Specifically, how to stop our human descendants all those thousands of years later from digging it up.

It’s not enough to put up warning signs in English. There’s no guarantee English will still be around then. Even the standard yellow-and-black radioactive warning might not signify much to anybody in the 210th century.

This problem, involving language, psychology and even philosophy, is one of the many interesting areas explored in a new exhibition at Oxford’s Weston Library — part of the Bodleian.

How we communicate ideas, information and stories not just between different languages but down the generations is at the heart of Babel: Adventures in Translation.

The title refers to the Old Testament story of Babel, where God laid the “curse” of different languages on humankind as a punishment for trying to build a tower — called Babel — up to the heavens. Formerly there had been only one universal language.

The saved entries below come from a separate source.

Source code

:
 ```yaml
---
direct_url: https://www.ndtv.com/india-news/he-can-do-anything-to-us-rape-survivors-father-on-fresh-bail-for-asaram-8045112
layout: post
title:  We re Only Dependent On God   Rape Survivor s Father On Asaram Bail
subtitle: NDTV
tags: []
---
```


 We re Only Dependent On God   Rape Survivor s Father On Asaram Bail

But as the exhibition amply shows, far from being a curse, the existence of hundreds of different languages is a blessing, a testament to human cultural richness. Even if it does cause the occasional confusion or misunderstanding.

Different displays show the three or four major drivers of the translation business. One is religion. A single page from a multilingual 16th century Spanish bible has text in Hebrew, Latin, Greek and Aramaic. Another thread is provided by folklore and legend, as shown by the editions of Aesop’s fables in different languages across the ages.

The power of story is just as strong today — as demonstrated by the many editions of Harry Potter and a great scroll containing the beginning of Harry Potter and the Philosopher’s Stone in 51 different languages. Similarly, Asterix cartoons and the story of Cinderella stretch around the globe.

There have been attempts to create a universal tongue, the most famous being Esperanto, which at one time had up to one million people learning it. And attempts to do away with language altogether by using a system of pictograms. Mathematics is also offered as a kind of universal language.

If the visitor to this fascinating exhibition wants another puzzle to crack, apart from the nuclear-waste poser, then they might have a go aT deciphering a fragment of pottery bearing some inscriptions in what’s called Linear A.

Dating from Crete around 3,500 years ago, it remains baffling. There is hope, though — a tablet with some Linear B on it, dating from a bit later, was cracked in the Fifties.